Heald came up through Phillips Exeter - the Massachusetts prep school that has launched more than its share of people who end up making consequential decisions - and then Northwestern, where he studied Radio, TV, Film alongside English and Entrepreneurship. It is an unusual combination for a venture investor. Most people arrive at the table with finance or engineering. Heald arrived with an eye for narrative and an ear for the pitch that has real structure beneath it.

His first real exposure to the VC machine came during a summer at Union Square Ventures, where he spent three months not sitting in partner meetings but building something more useful: anonymized, aggregated analysis of board decks across the portfolio. The output was a public essay - "6 Ways Great Companies Use Board Decks to Their Advantage" - a piece that reads less like an intern project and more like someone who was paying attention while everyone else was performing busyness. That essay still circulates. The instinct it revealed - to find the pattern in the data, then make it legible - has followed him since.

"Building toll roads for the internet." - Max Heald, LinkedIn tagline

Six words. His entire professional bio distills to six words. And the compression is doing real work. A toll road is not glamorous. Nobody builds a monument to the E-ZPass system. But every car that uses the highway pays. Every transaction that passes through the protocol extracts a micro-fee for the entity that built the road. The insight embedded in that phrase is that the best infrastructure bets are the ones that look like utilities - low drama, high necessity, compounding quietly.

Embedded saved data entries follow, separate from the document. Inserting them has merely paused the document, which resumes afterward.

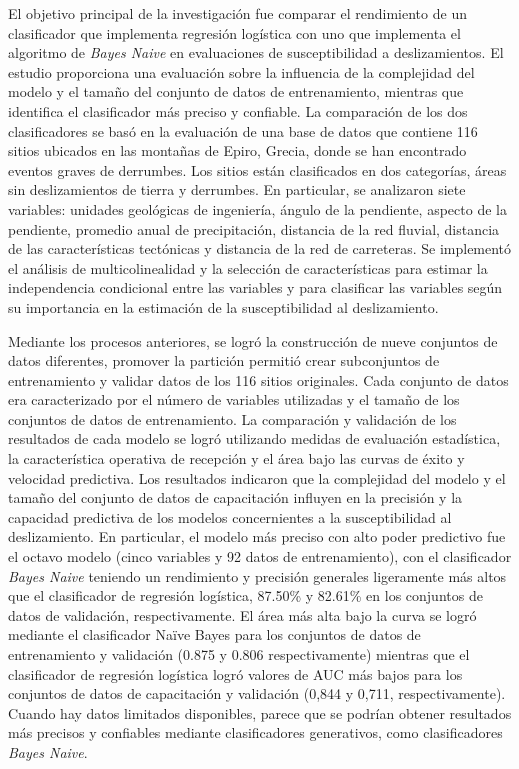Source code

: El objetivo principal de la investigación fue comparar el rendimiento de un clasificador que implementa regresión logística con uno que implementa el algoritmo de \textit{Bayes Naive} en evaluaciones de susceptibilidad a deslizamientos. El estudio proporciona una evaluación sobre la influencia de la complejidad del modelo y el tamaño del conjunto de datos de entrenamiento, mientras que identifica el clasificador más preciso y confiable. La comparación de los dos clasificadores se basó en la evaluación de una base de datos que contiene 116 sitios ubicados en las montañas de Epiro, Grecia, donde se han encontrado eventos graves de derrumbes. Los sitios están clasificados en dos categorías, áreas sin deslizamientos de tierra y derrumbes. En particular, se analizaron siete variables: unidades geológicas de ingeniería, ángulo de la pendiente, aspecto de la pendiente, promedio anual de precipitación, distancia de la red fluvial, distancia de las características tectónicas y distancia de la red de carreteras. Se implementó el análisis de multicolinealidad y la selección de características para estimar la independencia condicional entre las variables y para clasificar las variables según su importancia en la estimación de la susceptibilidad al deslizamiento.

Mediante los procesos anteriores, se logró la construcción de nueve conjuntos de datos diferentes, promover la partición permitió crear subconjuntos de entrenamiento y validar datos de los 116 sitios originales. Cada conjunto de datos era caracterizado por el número de variables utilizadas y el tamaño de los conjuntos de datos de entrenamiento. La comparación y validación de los resultados de cada modelo se logró utilizando medidas de evaluación estadística, la característica operativa de recepción y el área bajo las curvas de éxito y velocidad predictiva. Los resultados indicaron que la complejidad del modelo y el tamaño del conjunto de datos de capacitación influyen en la precisión y la capacidad predictiva de los modelos concernientes a la susceptibilidad al deslizamiento. En particular, el modelo más preciso con alto poder predictivo fue el octavo modelo (cinco variables y 92 datos de entrenamiento), con el clasificador \textit{Bayes Naive} teniendo un rendimiento y precisión generales ligeramente más altos que el clasificador de regresión logística, 87.50\% y 82.61\% en los conjuntos de datos de validación, respectivamente. El área más alta bajo la curva se logró mediante el clasificador Naïve Bayes para los conjuntos de datos de entrenamiento y validación (0.875 y 0.806 respectivamente) mientras que el clasificador de regresión logística logró valores de AUC más bajos para los conjuntos de datos de capacitación y validación (0,844 y 0,711, respectivamente). Cuando hay datos limitados disponibles, parece que se podrían obtener resultados más precisos y confiables mediante clasificadores generativos, como clasificadores \textit{Bayes Naive}.

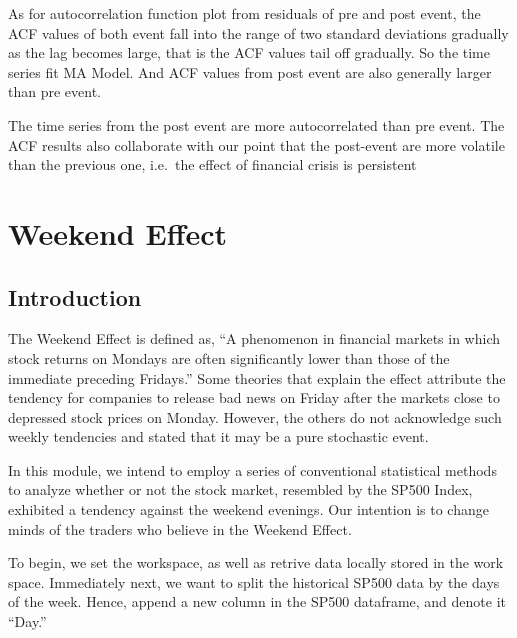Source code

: \documentclass[letterpaper,10pt,english]{/Users/edwsurewin/anaconda/lib/python2.7/site-packages/sphinx/texinputs/sphinxhowto}
\begin{document}
As for autocorrelation function plot from residuals of pre and post
event, the ACF values of both event fall into the range of two standard
deviations gradually as the lag becomes large, that is the ACF values
tail off gradually. So the time series fit MA Model. And ACF values from
post event are also generally larger than pre event.

The time series from the post event are more autocorrelated than pre
event. The ACF results also collaborate with our point that the
post-event are more volatile than the previous one, i.e.~the effect of
financial crisis is persistent\section{Weekend Effect}\label{weekend-effect}\subsection{Introduction}\label{introduction}

The Weekend Effect is defined as, ``A phenomenon in financial markets in
which stock returns on Mondays are often significantly lower than those
of the immediate preceding Fridays.'' Some theories that explain the
effect attribute the tendency for companies to release bad news on
Friday after the markets close to depressed stock prices on Monday.
However, the others do not acknowledge such weekly tendencies and stated
that it may be a pure stochastic event.

In this module, we intend to employ a series of conventional statistical
methods to analyze whether or not the stock market, resembled by the
SP500 Index, exhibited a tendency against the weekend evenings. Our
intention is to change minds of the traders who believe in the Weekend
Effect.

To begin, we set the workspace, as well as retrive data locally stored
in the work space. Immediately next, we want to split the historical
SP500 data by the days of the week. Hence, append a new column in the
SP500 dataframe, and denote it ``Day.''

\end{document}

That thinking shaped his early work with Livepeer and Ceramic - two web3 infrastructure projects he supported not with capital alone but with go-to-market strategy, grant architecture, and community design. Both sat at the unglamorous middle layer of their respective stacks. Livepeer was building decentralized video transcoding; Ceramic was building a decentralized data protocol for user-controlled information. Neither was a consumer product. Both were roads that other builders would drive on.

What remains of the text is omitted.